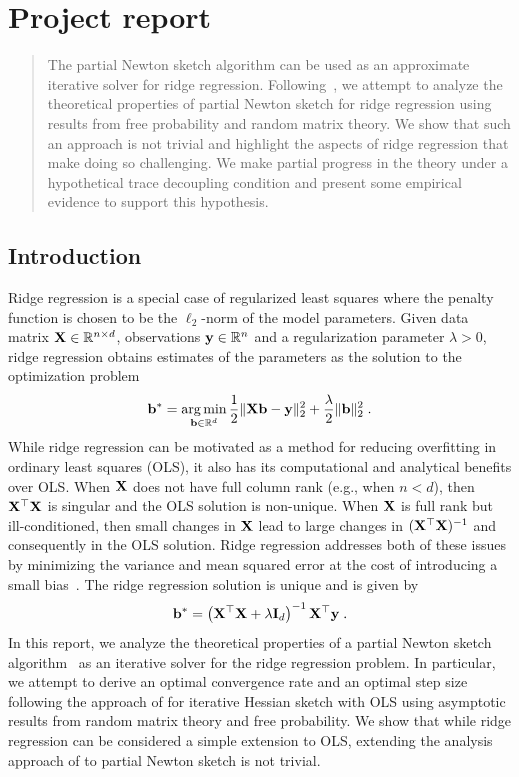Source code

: 

\section{Project report}


\begin{abstract}
The partial Newton sketch algorithm can be used as an approximate iterative solver for ridge regression. Following~\citet{Lacotte:2020}, we attempt to analyze the theoretical properties of partial Newton sketch for ridge regression using results from free probability and random matrix theory. We show that such an approach is not trivial and highlight the aspects of ridge regression that make doing so challenging. We make partial progress in the theory under a hypothetical trace decoupling condition and present some empirical evidence to support this hypothesis.
\end{abstract}


\subsection{Introduction}

Ridge regression is a special case of regularized least squares where the penalty function is chosen to be the $\ell_2$-norm of the model parameters. Given data matrix $\mathbf{X}\in\mathbb{R}^{n\times d}$, observations $\mathbf{y}\in\mathbb{R}^n$ and a regularization parameter $\lambda>0$, ridge regression obtains estimates of the parameters as the solution to the optimization problem
\[
\mathbf{b}^* = \operatorname*{arg\,min}_{\mathbf{b}\in\mathbb{R}^d} \frac{1}{2}\|\mathbf{X}\mathbf{b}-\mathbf{y}\|_2^2 + \frac{\lambda}{2}\|\mathbf{b}\|_2^2 \;.
\]
While ridge regression can be motivated as a method for reducing overfitting in ordinary least squares (OLS), it also has its computational and analytical benefits over OLS. When $\mathbf{X}$ does not have full column rank (e.g., when $n< d$), then $\mathbf{X}^\top\mathbf{X}$ is singular and the OLS solution is non-unique. When $\mathbf{X}$ is full rank but ill-conditioned, then small changes in $\mathbf{X}$ lead to large changes in $(\mathbf{X}^\top\mathbf{X})^{-1}$ and consequently in the OLS solution. Ridge regression addresses both of these issues by minimizing the variance and mean squared error at the cost of introducing a small bias~\citep{Chowdhury:2018}. The ridge regression solution is unique and is given by
\[
\mathbf{b}^* = \left(\mathbf{X}^\top\mathbf{X} + \lambda\mathbf{I}_d\right)^{-1}\mathbf{X}^\top\mathbf{y} \;.
\]
In this report, we analyze the theoretical properties of a partial Newton sketch algorithm~\citep{Pilanci:2017} as an iterative solver for the ridge regression problem. In particular, we attempt to derive an optimal convergence rate and an optimal step size following the approach of \citet{Lacotte:2020} for iterative Hessian sketch with OLS using asymptotic results from random matrix theory and free probability. We show that while ridge regression can be considered a simple extension to OLS, extending the analysis approach of \citet{Lacotte:2020} to partial Newton sketch is not trivial.
\\

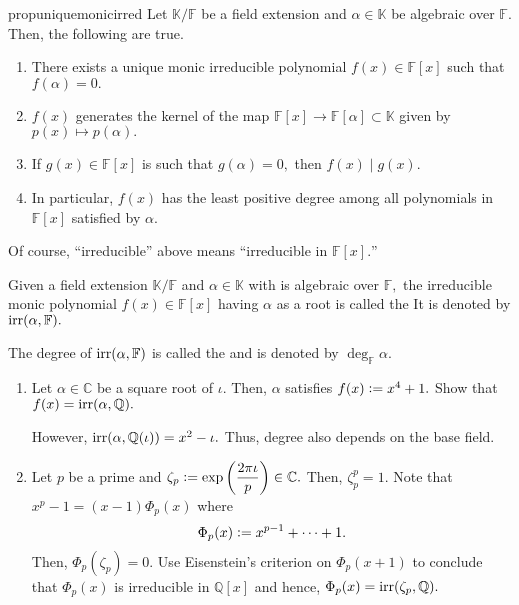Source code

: \begin{restatable}[]{prop}{uniquemonicirred}
\label{prop:uniquemonicirred}
    Let $\mathbb{K}/\mathbb{F}$ be a field extension and $\alpha \in \mathbb{K}$ be algebraic over $\mathbb{F}.$ Then, the following are true. 
    \begin{enumerate}
        \item There exists a unique monic irreducible polynomial $f(x) \in \mathbb{F}[x]$ such that $f(\alpha) = 0.$ 
        \item $f(x)$ generates the kernel of the map $\mathbb{F}[x] \to \mathbb{F}[\alpha] \subset \mathbb{K}$ given by $p(x) \mapsto p(\alpha).$
        \item If $g(x) \in \mathbb{F}[x]$ is such that $g(\alpha) = 0,$ then $f(x) \mid g(x).$ 
        \item In particular, $f(x)$ has the least positive degree among all polynomials in $\mathbb{F}[x]$ satisfied by $\alpha.$ \hfill\hyperref[prop:uniquemonicirred2]{\downsym}
    \end{enumerate}

\end{restatable}

Of course, ``irreducible'' above means ``irreducible in $\mathbb{F}[x].$''

\begin{defn}%
    Given a field extension $\mathbb{K}/\mathbb{F}$ and $\alpha \in \mathbb{K}$ with is algebraic over $\mathbb{F},$ the irreducible monic polynomial $f(x) \in \mathbb{F}[x]$ having $\alpha$ as a root is called the  It is denoted by $\operatorname{irr}(\alpha, \mathbb{F}).$

    The degree of $\operatorname{irr}(\alpha, \mathbb{F})$ is called the  and is denoted by $\deg_{\mathbb{F}}\alpha.$
\end{defn}

\begin{ex}
    \phantom{hi}
    \begin{enumerate}
        \item Let $\alpha \in \mathbb{C}$ be a square root of $\iota.$ Then, $\alpha$ satisfies $f(x) \vcentcolon= x^4 + 1.$ Show that $f(x) = \operatorname{irr}(\alpha, \mathbb{Q}).$

        However, $\operatorname{irr}(\alpha, \mathbb{Q}(\iota)) = x^2 - \iota.$ Thus, degree also depends on the base field.
        \item Let $p$ be a prime and $\zeta_p \vcentcolon= \exp\left(\dfrac{2\pi\iota}{p}\right) \in \mathbb{C}.$ Then, $\zeta_p^p = 1.$ Note that $x^p - 1 = (x - 1)\Phi_p(x)$ where
        \begin{equation*} 
            \Phi_p(x) \vcentcolon= x^{p - 1} + \cdots + 1.
        \end{equation*}
        Then, $\Phi_p(\zeta_p) = 0.$ Use Eisenstein's criterion on $\Phi_p(x + 1)$ to conclude that $\Phi_p(x)$ is irreducible in $\mathbb{Q}[x]$ and hence, $\Phi_p(x) = \operatorname{irr}(\zeta_p, \mathbb{Q}).$
    \end{enumerate}
\end{ex}


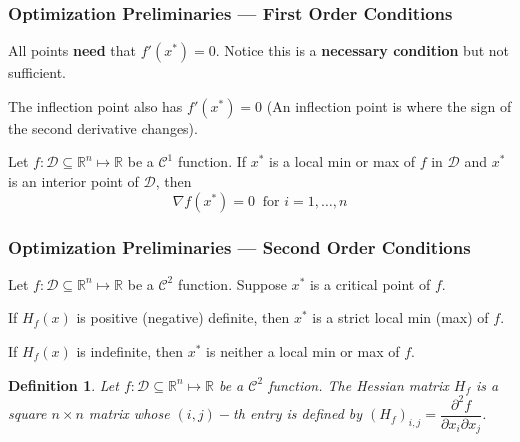\documentclass[11pt,xcolor={svgnames},aspectratio=169,usepdftitle=false]{beamer}
\let\toneitemize\itemize
\let\ttwoitemize\enditemize
\renewenvironment{itemize}{\toneitemize\addtolength{\itemsep}{0.7\baselineskip}}{\ttwoitemize}
\let\toneenumer\enumerate
\let\ttwoenumer\endenumerate
\renewenvironment{enumerate}{\toneenumer\addtolength{\itemsep}{0.7\baselineskip}}{\ttwoenumer}
\newtheorem{definition}{Definition}
\begin{document}
\begin{frame}
  \frametitle{Optimization Preliminaries --- First Order Conditions}
\begin{itemize}
  \item All points \alert{\textbf{need}} that $f'(x^*) = 0$. Notice this is a \alert{\textbf{necessary condition}} but not sufficient.
  \item The inflection point also has $f'(x^*) = 0$ {\tiny (An inflection point is where the sign of the second derivative changes)}.
\end{itemize}

\begin{theorem}
Let $f : \mathcal{D}\subseteq\mathbb{R}^n \mapsto \mathbb{R}$ be a $\mathcal{C}^1$ function. If $x^*$ is a local min or max of $f$ in $\mathcal{D}$ and $x^*$ is an interior point of $\mathcal{D}$, then
\[
\nabla f(x^*) = 0 \ \text{ for } i = 1,\ldots, n
\]
\end{theorem}
\end{frame}

\begin{frame}
  \frametitle{Optimization Preliminaries --- Second Order Conditions}
\begin{theorem}
Let $f : \mathcal{D}\subseteq\mathbb{R}^n \mapsto \mathbb{R}$ be a $\mathcal{C}^2$ function. Suppose $x^*$ is a critical point of $f$.
\begin{enumerate}
  \item If $H_f(x)$ is positive (negative) definite, then $x^*$ is a strict local min (max) of $f$.
  \item If $H_f(x)$ is indefinite, then $x^*$ is neither a local min or max of $f$.
\end{enumerate}
\end{theorem}

\begin{definition}
Let $f : \mathcal{D}\subseteq\mathbb{R}^n \mapsto \mathbb{R}$ be a $\mathcal{C}^2$ function. The Hessian matrix $H_f$ is a square $n\times n$ matrix whose $(i,j)-$th entry is defined by $(H_f)_{i,j} = \dfrac{\partial^2 f}{\partial x_i \partial x_j}$.
\end{definition}
\end{frame}
\end{document}
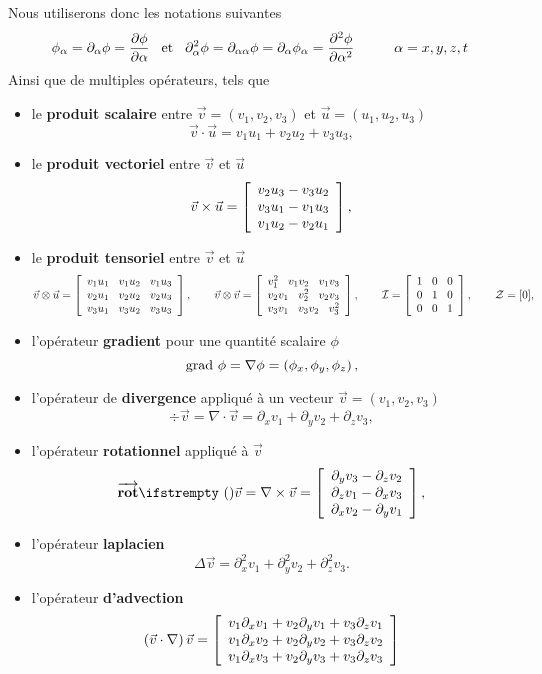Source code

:\noindent Nous utiliserons donc les notations suivantes 
\[\phi_\alpha = \partial_\alpha\phi = \frac{\partial \phi}{\partial \alpha} \hspace{3mm} \text{et}\hspace{3mm} \partial_\alpha^2\phi = \partial_{\alpha\alpha}\phi = \partial_\alpha\phi_\alpha = \frac{\partial^2 \phi}{\partial \alpha^2}\hspace{1cm}\alpha= x, y, z, t\]
\noindent Ainsi que de multiples opérateurs, tels que
\begin{itemize}[label=$\mybullet$]
	\item le \textbf{produit scalaire} entre $\vec{v} = \left(v_1, v_2, v_3\right)$ et $\vec{u} = \left(u_1, u_2, u_3\right)$
\[ \vec{v}\cdot\vec{u} = v_1u_1+v_2u_2+v_3u_3,\]
	\item le \textbf{produit vectoriel} entre $\vec{v}$ et $\vec{u}$
\[ \vec{v}\times\vec{u} = \left[\begin{array}{c} v_2u_3-v_3u_2\\ v_3u_1-v_1u_3\\ v_1u_2-v_2u_1 \end{array}\right],\]
	\item le \textbf{produit tensoriel} entre $\vec{v}$ et $\vec{u}$
\[ \vec{v}\otimes \vec{u} = \left[\begin{array}{c} v_1u_1\hspace{3mm} v_1u_2\hspace{3mm} v_1u_3\\ v_2u_1\hspace{3mm} v_2u_2\hspace{3mm} v_2u_3\\ v_3u_1\hspace{3mm} v_3u_2\hspace{3mm} v_3u_3 \end{array}\right], \hspace{0.7cm} \vec{v}\otimes\vec{v} = \left[\begin{array}{c} v_1^2\hspace{3mm} v_1v_2\hspace{3mm} v_1v_3\\ v_2v_1\hspace{3mm} v_2^2\hspace{3mm} v_2v_3\\ v_3v_1\hspace{3mm} v_3v_2\hspace{3mm} v_3^2 \end{array}\right],\hspace{0.7cm} \mathcal{I} = \left[\begin{array}{c} 1 \hspace{3mm} 0 \hspace{3mm} 0\\ 0 \hspace{3mm} 1 \hspace{3mm} 0\\ 0 \hspace{3mm} 0 \hspace{3mm} 1 \end{array}\right], \hspace{0.7cm}\mathcal{Z} = [0], \]
	\item l'opérateur \textbf{gradient} pour une quantité scalaire $\phi$
\[\text{grad}~\phi = \nabla \phi = \left(\phi_x, \phi_y, \phi_z\right), \]
	\item l'opérateur de \textbf{divergence} appliqué à un vecteur $\vec{v} = \left(v_1, v_2, v_3\right)$
\[\div\vec{v} = \nabla\cdot\vec{v} = \partial_x v_1 + \partial_y v_2 + \partial_z v_3, \]
	\item l'opérateur \textbf{rotationnel} appliqué à $\vec{v}$
\[ \rot \vec{v} = \nabla \times \vec{v} = \myvector{\partial_y v_3-\partial_z v_2}{\partial_z v_1-\partial_x v_3}{\partial_x v_2-\partial_y v_1}, \]
	\item l'opérateur \textbf{laplacien}
\[\Delta\vec{v} = \partial_x^2 v_1 + \partial_y^2 v_2 + \partial_z^2 v_3. \]
	\item l'opérateur\textbf{ d'advection}
	\[\left(\vec{v}\cdot \nabla \right)\vec{v} = \left[\begin{array}{c} v_1 \partial_x v_1 + v_2 \partial_y v_1 + v_3 \partial_z v_1\\ v_1 \partial_x v_2 + v_2 \partial_y v_2 + v_3 \partial_z v_2\\ v_1 \partial_x v_3 + v_2 \partial_y v_3 + v_3 \partial_z v_3 \end{array}\right] \]
\end{itemize}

============================================================

EXERCISE GOAL –
A complete answer lists each line of the data that holds the word "lambda".

SOLUTION TO THE PROBLEM –
Ridge regression is a special case of regularized least squares where the penalty function is chosen to be the $\ell_2$-norm of the model parameters. Given data matrix $\mathbf{X}\in\mathbb{R}^{n\times d}$, observations $\mathbf{y}\in\mathbb{R}^n$ and a regularization parameter $\lambda>0$, ridge regression obtains estimates of the parameters as the solution to the optimization problem
\mathbf{b}^* = \operatorname*{arg\,min}_{\mathbf{b}\in\mathbb{R}^d} \frac{1}{2}\|\mathbf{X}\mathbf{b}-\mathbf{y}\|_2^2 + \frac{\lambda}{2}\|\mathbf{b}\|_2^2 \;.
\mathbf{b}^* = \left(\mathbf{X}^\top\mathbf{X} + \lambda\mathbf{I}_d\right)^{-1}\mathbf{X}^\top\mathbf{y} \;.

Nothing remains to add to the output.